Six states, including my own state of Colorado, have legislation pending that would award the states' electoral votes to the presidential candidate who has the most popular votes nation wide. If enough states adopted such measures, the voice of the individual states would be silenced in national elections. If the majority of Colorado voters were to vote for Candidate A, for example, and the national totals favored Candidate B, then the votes of the Coloradans would be stripped from them and given to Candidate B. The Colorado voters would have no voice in the selection of the President. Not that it would matter, for the candidates would ignore Colorado and other states in their campaigns, catering only to the states with the larger populations. The city of Houston, TX, alone, has a population more than twice that of the entire state of Colorado, and four times that of the entire state of New Mexico. There would be little reason for any candidate to campaign in more than the twelve states with the largest population centers. The rest of us don't even need bother to vote, for our votes wouldn't matter anyway.

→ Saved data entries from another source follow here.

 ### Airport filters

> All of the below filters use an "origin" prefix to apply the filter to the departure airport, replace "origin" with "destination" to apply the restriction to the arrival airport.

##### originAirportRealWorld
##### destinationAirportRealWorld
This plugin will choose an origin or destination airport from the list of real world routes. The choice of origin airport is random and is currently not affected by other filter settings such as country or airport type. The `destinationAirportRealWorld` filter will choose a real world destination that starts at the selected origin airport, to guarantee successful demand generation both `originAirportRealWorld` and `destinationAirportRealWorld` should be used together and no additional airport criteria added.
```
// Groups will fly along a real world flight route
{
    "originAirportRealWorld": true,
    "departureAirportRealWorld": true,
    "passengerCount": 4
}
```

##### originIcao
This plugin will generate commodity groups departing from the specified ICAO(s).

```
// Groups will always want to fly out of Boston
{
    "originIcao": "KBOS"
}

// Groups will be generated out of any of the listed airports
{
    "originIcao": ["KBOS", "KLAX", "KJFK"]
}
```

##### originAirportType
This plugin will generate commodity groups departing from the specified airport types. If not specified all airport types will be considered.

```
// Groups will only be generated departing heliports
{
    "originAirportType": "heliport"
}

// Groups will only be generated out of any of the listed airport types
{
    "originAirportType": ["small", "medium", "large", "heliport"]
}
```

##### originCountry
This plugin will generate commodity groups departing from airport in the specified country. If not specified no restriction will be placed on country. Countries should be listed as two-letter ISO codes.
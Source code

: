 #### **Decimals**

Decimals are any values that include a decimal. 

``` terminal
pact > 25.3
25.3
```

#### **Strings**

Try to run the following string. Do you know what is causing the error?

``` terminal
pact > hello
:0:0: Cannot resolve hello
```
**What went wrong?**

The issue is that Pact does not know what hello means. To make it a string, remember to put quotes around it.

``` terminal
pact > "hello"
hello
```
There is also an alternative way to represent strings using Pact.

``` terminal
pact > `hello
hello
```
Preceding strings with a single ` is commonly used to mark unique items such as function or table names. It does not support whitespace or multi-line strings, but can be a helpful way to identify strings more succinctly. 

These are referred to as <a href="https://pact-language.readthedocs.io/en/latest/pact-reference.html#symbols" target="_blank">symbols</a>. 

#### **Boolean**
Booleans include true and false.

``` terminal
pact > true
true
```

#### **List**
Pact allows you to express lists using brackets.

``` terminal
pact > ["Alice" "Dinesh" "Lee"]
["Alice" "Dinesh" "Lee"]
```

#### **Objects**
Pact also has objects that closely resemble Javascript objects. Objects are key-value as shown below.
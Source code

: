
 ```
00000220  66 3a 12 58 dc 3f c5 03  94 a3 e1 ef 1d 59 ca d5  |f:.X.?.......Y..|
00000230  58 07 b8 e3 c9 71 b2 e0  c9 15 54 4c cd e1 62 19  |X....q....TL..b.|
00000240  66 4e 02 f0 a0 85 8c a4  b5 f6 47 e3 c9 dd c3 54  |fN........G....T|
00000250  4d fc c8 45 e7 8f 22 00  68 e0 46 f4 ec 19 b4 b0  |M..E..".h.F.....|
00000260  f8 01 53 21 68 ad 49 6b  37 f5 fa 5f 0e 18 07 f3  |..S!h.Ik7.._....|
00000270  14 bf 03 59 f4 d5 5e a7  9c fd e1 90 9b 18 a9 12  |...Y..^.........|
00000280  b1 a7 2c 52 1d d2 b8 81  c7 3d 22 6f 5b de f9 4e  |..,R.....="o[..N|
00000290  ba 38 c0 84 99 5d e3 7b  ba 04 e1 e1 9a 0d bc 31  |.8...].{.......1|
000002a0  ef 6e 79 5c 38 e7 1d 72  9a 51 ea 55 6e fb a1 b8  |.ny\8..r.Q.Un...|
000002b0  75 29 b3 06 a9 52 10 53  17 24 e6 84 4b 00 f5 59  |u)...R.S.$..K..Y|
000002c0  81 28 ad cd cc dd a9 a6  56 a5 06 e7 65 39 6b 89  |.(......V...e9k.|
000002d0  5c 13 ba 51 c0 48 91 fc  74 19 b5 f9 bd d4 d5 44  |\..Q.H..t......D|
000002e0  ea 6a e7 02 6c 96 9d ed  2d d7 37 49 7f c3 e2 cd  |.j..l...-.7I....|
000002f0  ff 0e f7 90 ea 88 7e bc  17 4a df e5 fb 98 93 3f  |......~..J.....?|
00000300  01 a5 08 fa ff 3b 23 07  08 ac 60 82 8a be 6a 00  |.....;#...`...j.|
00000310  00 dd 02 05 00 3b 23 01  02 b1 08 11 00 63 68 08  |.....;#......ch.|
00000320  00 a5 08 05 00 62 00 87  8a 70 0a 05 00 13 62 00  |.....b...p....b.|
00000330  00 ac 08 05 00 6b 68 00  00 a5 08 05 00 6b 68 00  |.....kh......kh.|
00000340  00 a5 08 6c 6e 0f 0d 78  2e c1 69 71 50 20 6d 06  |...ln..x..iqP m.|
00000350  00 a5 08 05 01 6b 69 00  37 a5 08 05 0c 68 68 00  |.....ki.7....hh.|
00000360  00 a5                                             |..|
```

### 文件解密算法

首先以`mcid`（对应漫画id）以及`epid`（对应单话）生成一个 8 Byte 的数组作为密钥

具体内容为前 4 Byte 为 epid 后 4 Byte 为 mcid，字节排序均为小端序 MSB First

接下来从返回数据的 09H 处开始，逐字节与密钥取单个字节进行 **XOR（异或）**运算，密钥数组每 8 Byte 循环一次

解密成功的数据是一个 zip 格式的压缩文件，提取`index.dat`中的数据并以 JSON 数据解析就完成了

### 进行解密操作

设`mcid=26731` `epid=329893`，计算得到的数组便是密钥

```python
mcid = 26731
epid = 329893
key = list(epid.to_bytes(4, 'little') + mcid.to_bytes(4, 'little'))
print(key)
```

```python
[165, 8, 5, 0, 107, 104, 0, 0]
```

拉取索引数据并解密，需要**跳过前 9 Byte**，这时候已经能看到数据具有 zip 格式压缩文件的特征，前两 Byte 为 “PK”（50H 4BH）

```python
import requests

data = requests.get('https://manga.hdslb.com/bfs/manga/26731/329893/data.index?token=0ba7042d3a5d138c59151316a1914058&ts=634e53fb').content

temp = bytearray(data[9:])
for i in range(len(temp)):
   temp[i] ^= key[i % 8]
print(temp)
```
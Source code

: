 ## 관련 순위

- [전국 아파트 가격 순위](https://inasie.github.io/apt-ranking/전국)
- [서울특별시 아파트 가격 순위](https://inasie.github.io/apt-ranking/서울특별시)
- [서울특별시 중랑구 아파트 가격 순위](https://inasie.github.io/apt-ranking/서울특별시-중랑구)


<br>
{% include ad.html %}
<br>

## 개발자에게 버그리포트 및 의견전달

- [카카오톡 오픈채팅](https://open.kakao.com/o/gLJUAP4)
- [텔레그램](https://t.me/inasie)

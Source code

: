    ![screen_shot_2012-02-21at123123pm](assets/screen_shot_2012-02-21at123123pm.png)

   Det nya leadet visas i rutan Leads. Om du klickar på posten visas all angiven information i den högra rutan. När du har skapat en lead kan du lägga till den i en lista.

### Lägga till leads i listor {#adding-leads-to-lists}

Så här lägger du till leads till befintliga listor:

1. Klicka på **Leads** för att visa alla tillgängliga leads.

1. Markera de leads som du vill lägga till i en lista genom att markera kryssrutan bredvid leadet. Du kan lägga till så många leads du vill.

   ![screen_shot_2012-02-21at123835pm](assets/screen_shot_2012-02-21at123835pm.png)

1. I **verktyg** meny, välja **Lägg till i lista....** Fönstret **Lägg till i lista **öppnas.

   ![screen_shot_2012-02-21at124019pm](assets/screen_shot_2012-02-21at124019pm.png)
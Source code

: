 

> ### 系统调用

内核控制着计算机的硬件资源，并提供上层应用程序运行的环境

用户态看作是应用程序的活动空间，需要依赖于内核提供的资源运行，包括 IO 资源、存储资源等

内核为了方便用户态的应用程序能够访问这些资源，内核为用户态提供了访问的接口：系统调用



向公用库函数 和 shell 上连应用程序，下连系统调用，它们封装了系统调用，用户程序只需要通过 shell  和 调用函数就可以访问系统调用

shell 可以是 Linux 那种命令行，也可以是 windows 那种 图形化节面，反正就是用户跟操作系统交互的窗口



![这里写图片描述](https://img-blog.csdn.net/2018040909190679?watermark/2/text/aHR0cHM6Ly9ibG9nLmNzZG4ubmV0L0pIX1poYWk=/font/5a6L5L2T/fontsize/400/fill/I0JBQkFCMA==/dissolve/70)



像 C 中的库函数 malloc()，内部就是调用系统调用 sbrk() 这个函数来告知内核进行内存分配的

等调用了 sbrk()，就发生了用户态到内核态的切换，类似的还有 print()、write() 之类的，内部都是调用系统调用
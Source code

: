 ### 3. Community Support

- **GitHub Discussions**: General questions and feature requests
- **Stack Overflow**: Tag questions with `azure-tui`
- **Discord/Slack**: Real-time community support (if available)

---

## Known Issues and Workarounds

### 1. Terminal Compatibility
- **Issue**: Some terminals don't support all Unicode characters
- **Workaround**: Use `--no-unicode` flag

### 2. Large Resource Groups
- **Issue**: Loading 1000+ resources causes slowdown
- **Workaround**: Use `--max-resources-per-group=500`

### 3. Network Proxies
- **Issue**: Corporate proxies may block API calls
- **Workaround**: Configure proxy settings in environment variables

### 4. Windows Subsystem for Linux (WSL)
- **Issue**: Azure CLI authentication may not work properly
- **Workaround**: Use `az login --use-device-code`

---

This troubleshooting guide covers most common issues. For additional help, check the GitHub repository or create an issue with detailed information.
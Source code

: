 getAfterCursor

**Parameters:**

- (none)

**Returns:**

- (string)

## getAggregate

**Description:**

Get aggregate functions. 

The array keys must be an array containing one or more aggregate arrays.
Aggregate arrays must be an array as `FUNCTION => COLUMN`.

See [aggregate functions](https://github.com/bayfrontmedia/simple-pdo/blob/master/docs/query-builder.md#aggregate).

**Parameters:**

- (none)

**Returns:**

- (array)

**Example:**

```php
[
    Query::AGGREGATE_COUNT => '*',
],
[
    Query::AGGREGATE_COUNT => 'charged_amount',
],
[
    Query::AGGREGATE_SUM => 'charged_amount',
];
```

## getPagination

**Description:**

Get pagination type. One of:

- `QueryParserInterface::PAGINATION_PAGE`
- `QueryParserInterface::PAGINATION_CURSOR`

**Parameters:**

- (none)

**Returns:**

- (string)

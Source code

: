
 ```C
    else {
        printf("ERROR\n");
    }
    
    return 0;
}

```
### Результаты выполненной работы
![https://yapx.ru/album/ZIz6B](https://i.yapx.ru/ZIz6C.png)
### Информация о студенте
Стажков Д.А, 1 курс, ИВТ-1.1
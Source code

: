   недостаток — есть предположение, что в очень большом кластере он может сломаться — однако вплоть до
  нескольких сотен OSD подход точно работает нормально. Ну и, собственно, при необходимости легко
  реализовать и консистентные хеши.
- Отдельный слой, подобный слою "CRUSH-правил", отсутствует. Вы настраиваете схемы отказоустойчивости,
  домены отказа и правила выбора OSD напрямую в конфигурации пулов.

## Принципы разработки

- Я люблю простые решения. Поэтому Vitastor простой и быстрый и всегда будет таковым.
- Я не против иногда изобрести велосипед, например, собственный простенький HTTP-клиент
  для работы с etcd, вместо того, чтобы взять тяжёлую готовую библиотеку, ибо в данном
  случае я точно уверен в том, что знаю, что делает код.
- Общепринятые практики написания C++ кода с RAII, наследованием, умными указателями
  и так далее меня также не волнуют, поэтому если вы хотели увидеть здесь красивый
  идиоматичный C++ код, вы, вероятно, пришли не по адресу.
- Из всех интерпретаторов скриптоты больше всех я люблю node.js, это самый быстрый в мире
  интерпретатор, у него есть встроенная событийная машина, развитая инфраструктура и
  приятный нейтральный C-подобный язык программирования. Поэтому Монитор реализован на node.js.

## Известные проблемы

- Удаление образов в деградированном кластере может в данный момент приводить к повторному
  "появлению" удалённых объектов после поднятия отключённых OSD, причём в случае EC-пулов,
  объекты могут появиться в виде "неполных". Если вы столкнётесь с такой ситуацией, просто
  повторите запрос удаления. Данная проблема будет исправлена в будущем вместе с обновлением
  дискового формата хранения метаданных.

The sovereignity of the individual states would be greatly compromised, the voice of the citizens, as a state, silenced, and the entire Nation would, for the purposes of the Presidency, become a Majority ruled Democracy.
Not that any of that would matter. Every state, district, and precinct would become the venue of endless ballot recounts, delaying the results of the popular vote, until the Senate is Constitutionally obligated to choose the President and Vice-President, rendering the presidental election moot.
The Framers of the Constitution knew what they were doing. Even if it was 225 years ago that the Constitution was ratified, it was meant to endure through countless changes in demography, both anticipated and unforseen. To prevent tyranny of the many over the few, the strong over weak, the electoral process must be preserved.